Reviewer_6: Thank you for your kind words! We
believe that our two results form a cohesive paper in the sense of the
objective described in line 5659. Indeed the trend recently has been to
prove that TS works well for a sort of 'agnostic' prior (the Beta prior).
On the contrary we believe that the strength of the Bayesian formulation
lies in its flexibility to incorporate complex prior knowledge in a very
transparent way. With that point of view the results on TS with agnostic
prior are not interesting. Both of our theorems go in the direction of
showing that TS works in fact with any prior, and that for some of them it
can even exploit optimally the specific properties of the prior. We
illustrate this with a prior for the Bubeck, Perchet, Rigollet setting. We
totally agree with you that this is only a first step, but we hope that a
NIPS paper on this topic could greatly stimulate the community to make
further progress on this important problem, perhaps eventually leading to
a characterization of the priors for which TS is optimal. Note also that
while the BPR setting is indeed very specialized Reviewer_7 points out
that it "[...] can be very useful in real applications" and we completely
agree with him.
Reviewer_7: Thank you for your review! Since
you have technical questions we directly answer them.  It is possible
to deal with only an interval for \mu^* rather than an exact value but
this would add an extra layer of notation so we decided to restrict to the
simplest framework.  It is also possible to obtain high probability
statements through a martingale concentration argument but again for sake
of simplicity (since NIPS papers are short) we have decided to not include
this result.
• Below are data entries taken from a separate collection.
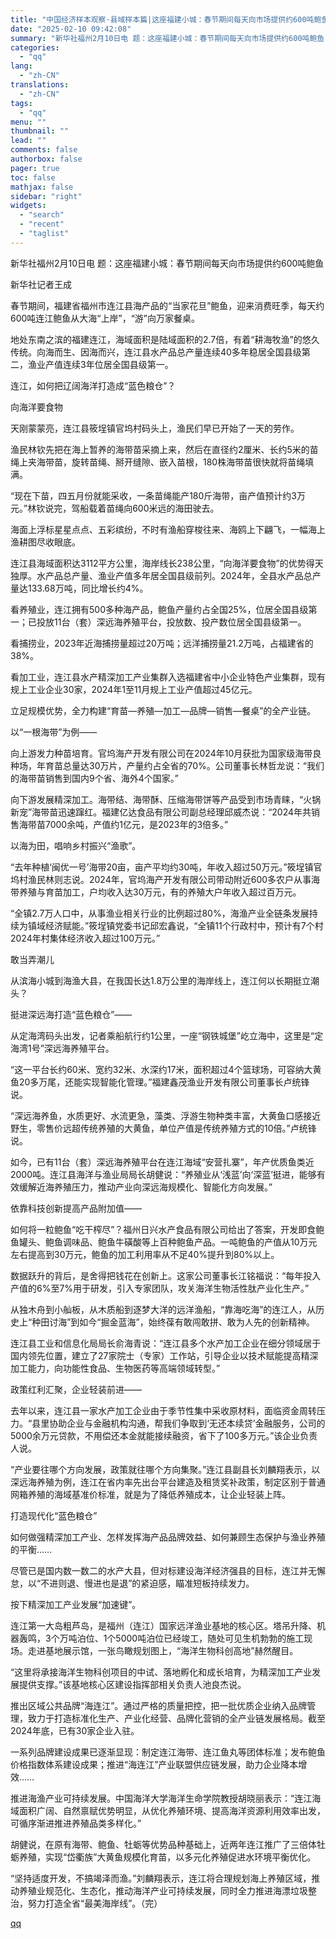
 ```yaml
---
title: "中国经济样本观察·县域样本篇|这座福建小城：春节期间每天向市场提供约600吨鲍鱼"
date: "2025-02-10 09:42:08"
summary: "新华社福州2月10日电 题：这座福建小城：春节期间每天向市场提供约600吨鲍鱼　　新华社记者王成..."
categories:
  - "qq"
lang:
  - "zh-CN"
translations:
  - "zh-CN"
tags:
  - "qq"
menu: ""
thumbnail: ""
lead: ""
comments: false
authorbox: false
pager: true
toc: false
mathjax: false
sidebar: "right"
widgets:
  - "search"
  - "recent"
  - "taglist"
---
```


新华社福州2月10日电 题：这座福建小城：春节期间每天向市场提供约600吨鲍鱼

新华社记者王成

春节期间，福建省福州市连江县海产品的“当家花旦”鲍鱼，迎来消费旺季，每天约600吨连江鲍鱼从大海“上岸”，“游”向万家餐桌。

地处东南之滨的福建连江，海域面积是陆域面积的2.7倍，有着“耕海牧渔”的悠久传统。向海而生、因海而兴，连江县水产品总产量连续40多年稳居全国县级第二，渔业产值连续3年位居全国县级第一。

连江，如何把辽阔海洋打造成“蓝色粮仓”？

向海洋要食物

天刚蒙蒙亮，连江县筱埕镇官坞村码头上，渔民们早已开始了一天的劳作。

渔民林钦先把在海上暂养的海带苗采摘上来，然后在直径约2厘米、长约5米的苗绳上夹海带苗，旋转苗绳、掰开缝隙、嵌入苗根，180株海带苗很快就将苗绳填满。

“现在下苗，四五月份就能采收，一条苗绳能产180斤海带，亩产值预计约3万元。”林钦说完，驾船载着苗绳向600米远的海田驶去。

海面上浮标星星点点、五彩缤纷，不时有渔船穿梭往来、海鸥上下翩飞，一幅海上渔耕图尽收眼底。

连江县海域面积达3112平方公里，海岸线长238公里，“向海洋要食物”的优势得天独厚。水产品总产量、渔业产值多年居全国县级前列。2024年，全县水产品总产量达133.68万吨，同比增长约4%。

看养殖业，连江拥有500多种海产品，鲍鱼产量约占全国25%，位居全国县级第一；已投放11台（套）深远海养殖平台，投放数、投产数位居全国县级第一。

看捕捞业，2023年近海捕捞量超过20万吨；远洋捕捞量21.2万吨，占福建省的38%。

看加工业，连江县水产精深加工产业集群入选福建省中小企业特色产业集群，现有规上工业企业30家，2024年1至11月规上工业产值超过45亿元。

立足规模优势，全力构建“育苗—养殖—加工—品牌—销售—餐桌”的全产业链。

以“一根海带”为例——

向上游发力种苗培育。官坞海产开发有限公司在2024年10月获批为国家级海带良种场，年育苗总量达30万片，产量约占全省的70%。公司董事长林哲龙说：“我们的海带苗销售到国内9个省、海外4个国家。”

向下游发展精深加工。海带结、海带酥、压缩海带饼等产品受到市场青睐，“火锅新宠”海带苗迅速蹿红。福建亿达食品有限公司副总经理邱威杰说：“2024年共销售海带苗7000余吨，产值约1亿元，是2023年的3倍多。”

以海为田，唱响乡村振兴“渔歌”。

“去年种植‘闽优一号’海带20亩，亩产平均约30吨，年收入超过50万元。”筱埕镇官坞村渔民林则志说。2024年，官坞海产开发有限公司带动附近600多农户从事海带养殖与育苗加工，户均收入达30万元，有的养殖大户年收入超过百万元。

“全镇2.7万人口中，从事渔业相关行业的比例超过80%，海渔产业全链条发展持续为镇域经济赋能。”筱埕镇党委书记邱宏鑫说，“全镇11个行政村中，预计有7个村2024年村集体经济收入超过100万元。”

敢当弄潮儿

从滨海小城到海渔大县，在我国长达1.8万公里的海岸线上，连江何以长期挺立潮头？

挺进深远海打造“蓝色粮仓”——

从定海湾码头出发，记者乘船航行约1公里，一座“钢铁城堡”屹立海中，这里是“定海湾1号”深远海养殖平台。

“这一平台长约60米、宽约32米、水深约17米，面积超过4个篮球场，可容纳大黄鱼20多万尾，还能实现智能化管理。”福建鑫茂渔业开发有限公司董事长卢统锋说。

“深远海养鱼，水质更好、水流更急，藻类、浮游生物种类丰富，大黄鱼口感接近野生，零售价远超传统养殖的大黄鱼，单位产值是传统养殖方式的10倍。”卢统锋说。

如今，已有11台（套）深远海养殖平台在连江海域“安营扎寨”，年产优质鱼类近2000吨。连江县海洋与渔业局局长胡健说：“养殖业从‘浅蓝’向‘深蓝’挺进，能够有效缓解近海养殖压力，推动产业向深远海规模化、智能化方向发展。”

依靠科技创新提高产品附加值——

如何将一粒鲍鱼“吃干榨尽”？福州日兴水产食品有限公司给出了答案，开发即食鲍鱼罐头、鲍鱼调味品、鲍鱼牛磺酸等上百种鲍鱼产品。一吨鲍鱼的产值从10万元左右提高到30万元，鲍鱼的加工利用率从不足40%提升到80%以上。

数据跃升的背后，是舍得把钱花在创新上。这家公司董事长江铭福说：“每年投入产值的6%至7%用于研发，引入专家团队，攻关海洋生物活性肽产业化生产。”

从独木舟到小舢板，从木质船到逐梦大洋的远洋渔船，“靠海吃海”的连江人，从历史上“种田讨海”到如今“掘金蓝海”，始终葆有敢闯敢拼、敢为人先的创新精神。

连江县工业和信息化局局长俞海青说：“连江县多个水产加工企业在细分领域居于国内领先位置，建立了27家院士（专家）工作站，引导企业以技术赋能提高精深加工能力，向功能性食品、生物医药等高端领域转型。”

政策红利汇聚，企业轻装前进——

去年以来，连江县一家水产加工企业由于季节性集中采收原材料，面临资金周转压力。“县里协助企业与金融机构沟通，帮我们争取到‘无还本续贷’金融服务，公司的5000余万元贷款，不用偿还本金就能接续融资，省下了100多万元。”该企业负责人说。

“产业要往哪个方向发展，政策就往哪个方向集聚。”连江县副县长刘麟翔表示，以深远海养殖为例，连江在省内率先出台平台建造及租赁奖补政策，制定区别于普通网箱养殖的海域基准价标准，就是为了降低养殖成本，让企业轻装上阵。

打造现代化“蓝色粮仓”

如何做强精深加工产业、怎样发挥海产品品牌效益、如何兼顾生态保护与渔业养殖的平衡……

尽管已是国内数一数二的水产大县，但对标建设海洋经济强县的目标，连江并无懈怠，以“不进则退、慢进也是退”的紧迫感，瞄准短板持续发力。

按下精深加工产业发展“加速键”。

连江第一大岛粗芦岛，是福州（连江）国家远洋渔业基地的核心区。塔吊升降、机器轰鸣，3个万吨泊位、1个5000吨泊位已经竣工，随处可见生机勃勃的施工现场。走进基地展示馆，一张鸟瞰规划图上，“海洋生物科创高地”赫然醒目。

“这里将承接海洋生物科创项目的中试、落地孵化和成长培育，为精深加工产业发展提供支撑。”该基地核心区建设指挥部相关负责人池良杰说。

推出区域公共品牌“海连江”。通过严格的质量把控，把一批优质企业纳入品牌管理，致力于打造标准化生产、产业化经营、品牌化营销的全产业链发展格局。截至2024年底，已有30家企业入驻。

一系列品牌建设成果已逐渐显现：制定连江海带、连江鱼丸等团体标准；发布鲍鱼价格指数体系建设成果；推进“海连江”产业联盟供应链发展，助力企业降本增效……

推进海渔产业可持续发展。中国海洋大学海洋生命学院教授胡晓丽表示：“连江海域面积广阔、自然禀赋优势明显，从优化养殖环境、提高海洋资源利用效率出发，可循序渐进推进养殖品类多样化。”

胡健说，在原有海带、鲍鱼、牡蛎等优势品种基础上，近两年连江推广了三倍体牡蛎养殖，实现“岱衢族”大黄鱼规模化育苗，以多元化养殖促进水环境平衡优化。

“坚持适度开发，不搞竭泽而渔。”刘麟翔表示，连江将合理规划海上养殖区域，推动养殖业规范化、生态化，推动海洋产业可持续发展，同时全力推进海漂垃圾整治，努力打造全省“最美海岸线”。（完）

[qq](https://new.qq.com/rain/a/20250210A01XE600)

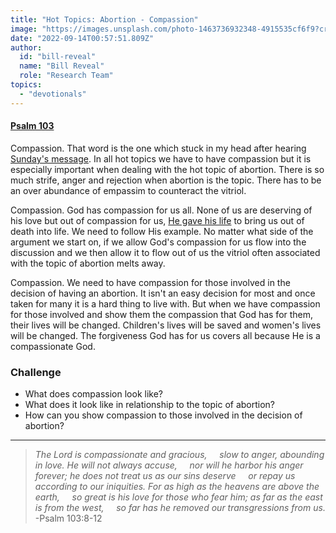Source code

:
 ```yaml
---
title: "Hot Topics: Abortion - Compassion"
image: "https://images.unsplash.com/photo-1463736932348-4915535cf6f9?crop=entropy&cs=srgb&fm=jpg&ixid=Mnw5NjYxfDB8MXxzZWFyY2h8MTB8fFRydXRofGVufDB8fHx8MTYxODIzNjM3Mw&ixlib=rb-1.2.1&q=85"
date: "2022-09-14T00:57:51.809Z"
author:
  id: "bill-reveal"
  name: "Bill Reveal"
  role: "Research Team"
topics:
  - "devotionals"
---
```

#### [Psalm 103][ps]
Compassion. That word is the one which stuck in my head after hearing [Sunday's message][fl]. In all hot topics we have to have compassion but it is especially important when dealing with the hot topic of abortion. There is so much strife, anger and rejection when abortion is the topic. There has to be an over abundance of empassim to counteract the vitriol.

Compassion. God has compassion for us all. None of us are deserving of his love but out of compassion for us, [He gave his life][j316] to bring us out of death into life. We need to follow His example. No matter what side of the argument we start on, if we allow God's compassion for us flow into the discussion and we then allow it to flow out of us the vitriol often associated with the topic of abortion melts away.

Compassion. We need to have compassion for those involved in the decision of having an abortion. It isn't an easy decision for most and once taken for many it is a hard thing to live with. But when we have compassion for those involved and show them the compassion that God has for them, their lives will be changed. Children's lives will be saved and women's lives will be changed. The forgiveness God has for us covers all because He is a compassionate God.

### Challenge
- What does compassion look like? 
- What does it look like in relationship to the topic of abortion?
- How can you show compassion to those involved in the decision of abortion?

---- 
> _The Lord is compassionate and gracious,_
> _&nbsp;&nbsp;&nbsp;&nbsp;slow to anger, abounding in love._
> _He will not always accuse,_
> _&nbsp;&nbsp;&nbsp;&nbsp;nor will he harbor his anger forever;_
> _he does not treat us as our sins deserve_
> _&nbsp;&nbsp;&nbsp;&nbsp;or repay us according to our iniquities._
> _For as high as the heavens are above the earth,_
> _&nbsp;&nbsp;&nbsp;&nbsp;so great is his love for those who fear him;_
> _as far as the east is from the west,_
> _&nbsp;&nbsp;&nbsp;&nbsp;so far has he removed our transgressions from us._ -Psalm 103:8-12

[ps]: https://biblehub.com/psalm/103.htm
[fl]: https://flatlandchurch.com/sermons/
[j316]: https://biblehub.com/john/3-16.htm
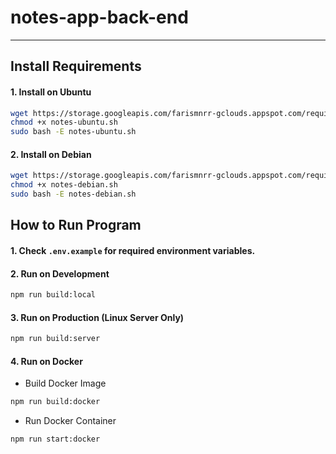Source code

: # notes-app-back-end

---

## Install Requirements

#### 1. Install on Ubuntu

```bash
wget https://storage.googleapis.com/farismnrr-gclouds.appspot.com/requirements-install/notes-ubuntu.sh
chmod +x notes-ubuntu.sh
sudo bash -E notes-ubuntu.sh
```

#### 2. Install on Debian

```bash
wget https://storage.googleapis.com/farismnrr-gclouds.appspot.com/requirements-install/notes-debian.sh
chmod +x notes-debian.sh
sudo bash -E notes-debian.sh
```

## How to Run Program

#### 1. Check `.env.example` for required environment variables.

#### 2. Run on Development

```bash
npm run build:local
```

#### 3. Run on Production (Linux Server Only)

```bash
npm run build:server
```

#### 4. Run on Docker

-   Build Docker Image

```bash
npm run build:docker
```

-   Run Docker Container

```bash
npm run start:docker
```
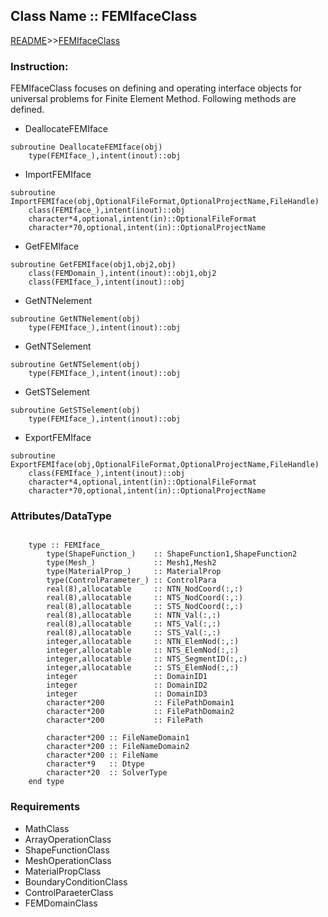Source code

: ## Class Name :: FEMIfaceClass

[README](README.md)>>[FEMIfaceClass](Document/FEMIfaceClass.md)

### Instruction:
FEMIfaceClass focuses on defining and operating interface objects for universal problems for Finite Element Method. Following methods are defined.

* DeallocateFEMIface
```
subroutine DeallocateFEMIface(obj)
    type(FEMIface_),intent(inout)::obj
```


* ImportFEMIface
```
subroutine ImportFEMIface(obj,OptionalFileFormat,OptionalProjectName,FileHandle)
    class(FEMIface_),intent(inout)::obj
    character*4,optional,intent(in)::OptionalFileFormat
    character*70,optional,intent(in)::OptionalProjectName

```

* GetFEMIface
```
subroutine GetFEMIface(obj1,obj2,obj)
    class(FEMDomain_),intent(inout)::obj1,obj2
    class(FEMIface_),intent(inout)::obj

```

* GetNTNelement
```
subroutine GetNTNelement(obj)
    type(FEMIface_),intent(inout)::obj
```

* GetNTSelement
```
subroutine GetNTSelement(obj)
    type(FEMIface_),intent(inout)::obj
```

* GetSTSelement
```
subroutine GetSTSelement(obj)
    type(FEMIface_),intent(inout)::obj
```

* ExportFEMIface
```
subroutine ExportFEMIface(obj,OptionalFileFormat,OptionalProjectName,FileHandle)
    class(FEMIface_),intent(inout)::obj
    character*4,optional,intent(in)::OptionalFileFormat
    character*70,optional,intent(in)::OptionalProjectName

```

### Attributes/DataType

```

    type :: FEMIface_
        type(ShapeFunction_)    :: ShapeFunction1,ShapeFunction2
        type(Mesh_)             :: Mesh1,Mesh2
        type(MaterialProp_)     :: MaterialProp
        type(ControlParameter_) :: ControlPara
        real(8),allocatable     :: NTN_NodCoord(:,:)
        real(8),allocatable     :: NTS_NodCoord(:,:)
        real(8),allocatable     :: STS_NodCoord(:,:)
        real(8),allocatable     :: NTN_Val(:,:)
        real(8),allocatable     :: NTS_Val(:,:)
        real(8),allocatable     :: STS_Val(:,:)
        integer,allocatable     :: NTN_ElemNod(:,:)
        integer,allocatable     :: NTS_ElemNod(:,:)
        integer,allocatable     :: NTS_SegmentID(:,:)
        integer,allocatable     :: STS_ElemNod(:,:)
        integer                 :: DomainID1
        integer                 :: DomainID2
        integer                 :: DomainID3
        character*200           :: FilePathDomain1
        character*200           :: FilePathDomain2
        character*200           :: FilePath

        character*200 :: FileNameDomain1
        character*200 :: FileNameDomain2
        character*200 :: FileName
        character*9   :: Dtype
        character*20  :: SolverType
    end type
```

### Requirements

- MathClass
- ArrayOperationClass
- ShapeFunctionClass
- MeshOperationClass
- MaterialPropClass
- BoundaryConditionClass
- ControlParaeterClass
- FEMDomainClass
Finally let us make one minor remark: we view the
improvements in the bounds as an interesting observation but to us the
real contribution of the paper lies in the fact that we show for the first
time the potential power of adaptivity of TS for specific priors, see the
reply to Reviewer_6 for more on this.
Reviewer_8: The Bayesian
framework for the multiarmed bandit has been actively studied (with
hundreds of papers) from the 70s to the 90s, this is why we decided to not
waste time and space with examples where this framework is of utter
practical importance (but there are plentiful). On the other hand it is
true that the BPR setting is much more recent, but Reviewer_7 points out
that it "[...] can be very useful in real applications". Finally we do not
understand why you say that we have no theoretical/practical motivation
while we provide both of them on page 2. In a nutshell we are interested
in showing that TS can adapt optimally to potentially complex and
nonproduct priors. This fact has great practical implications as one of
the main reason for the recent surge of interest in TS is that it allows
to incorporate prior knowledge in a transparent way (which is not the case
with UCB for instance).